Character separation is the very first step in how the OCR works, where a similar process occurs during scanning. character separation allows each character to be broken into a separate group to perform future data calculation on.
Please note that this process does happen after binarization of the image, where in many OCRs would be paired with other preprocessing (Usually for dealing with natural images, which NewOCR does not support).
Before characters are separated a process, called line separation occurs. This detects any horizontal breaks in each row, to find each line of characters from the training image. Sometimes characters such as the dot of an
i or a
_ will be above or below all other characters, and will result in a separate line. This is overcome by the
OCROptions#setMaxPercentDiffToMerge(double) method which sets a percentage of the main line's height in pixels another line must be away for it to merge, since it is most likely part of the same line. This can only be done during training, as there is a known consistent format of characters/lines.
After each line is separated, the characters can be extracted. From a line, all touching black pixels are grouped together, and all vertically overlapping groups are grouped together in a list for each overlapping group.
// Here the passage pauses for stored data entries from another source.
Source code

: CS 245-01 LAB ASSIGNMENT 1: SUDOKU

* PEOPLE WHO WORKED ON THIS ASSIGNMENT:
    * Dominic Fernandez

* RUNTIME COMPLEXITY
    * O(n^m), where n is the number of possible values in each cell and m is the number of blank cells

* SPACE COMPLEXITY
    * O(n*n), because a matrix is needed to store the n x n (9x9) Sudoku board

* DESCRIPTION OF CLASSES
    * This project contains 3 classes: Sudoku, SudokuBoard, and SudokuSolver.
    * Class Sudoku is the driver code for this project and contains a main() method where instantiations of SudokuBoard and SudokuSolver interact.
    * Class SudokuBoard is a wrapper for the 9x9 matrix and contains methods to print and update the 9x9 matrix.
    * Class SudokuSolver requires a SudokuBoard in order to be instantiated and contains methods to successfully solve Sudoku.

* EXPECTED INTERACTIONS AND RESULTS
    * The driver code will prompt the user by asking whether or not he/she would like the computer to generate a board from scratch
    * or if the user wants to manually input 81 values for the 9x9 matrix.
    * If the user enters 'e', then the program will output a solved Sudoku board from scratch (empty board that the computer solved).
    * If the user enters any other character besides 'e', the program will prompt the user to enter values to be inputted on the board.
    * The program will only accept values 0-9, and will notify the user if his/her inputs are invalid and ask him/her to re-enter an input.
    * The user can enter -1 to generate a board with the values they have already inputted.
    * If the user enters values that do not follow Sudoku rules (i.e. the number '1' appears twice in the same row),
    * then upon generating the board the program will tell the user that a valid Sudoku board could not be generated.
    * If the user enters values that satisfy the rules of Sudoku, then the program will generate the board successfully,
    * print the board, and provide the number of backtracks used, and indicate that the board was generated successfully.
Each list is then ordered by Y value, and iterated through where each part is given an incrementing *modifier*, which is the same for every part of a character. It is also given the character from the known string in the training file later on.
If any characters require distance checks, such as the distance between a dot of a character and its base, the space between an
:, etc. then it is calculated by the distance of the part and the base, divided by the height of the base. This allows for the distance to be highly scalable, as fonts' spacing ratios don't change when scaled.
This calculated value is set as a meta value, which is averaged and put in the database in the future.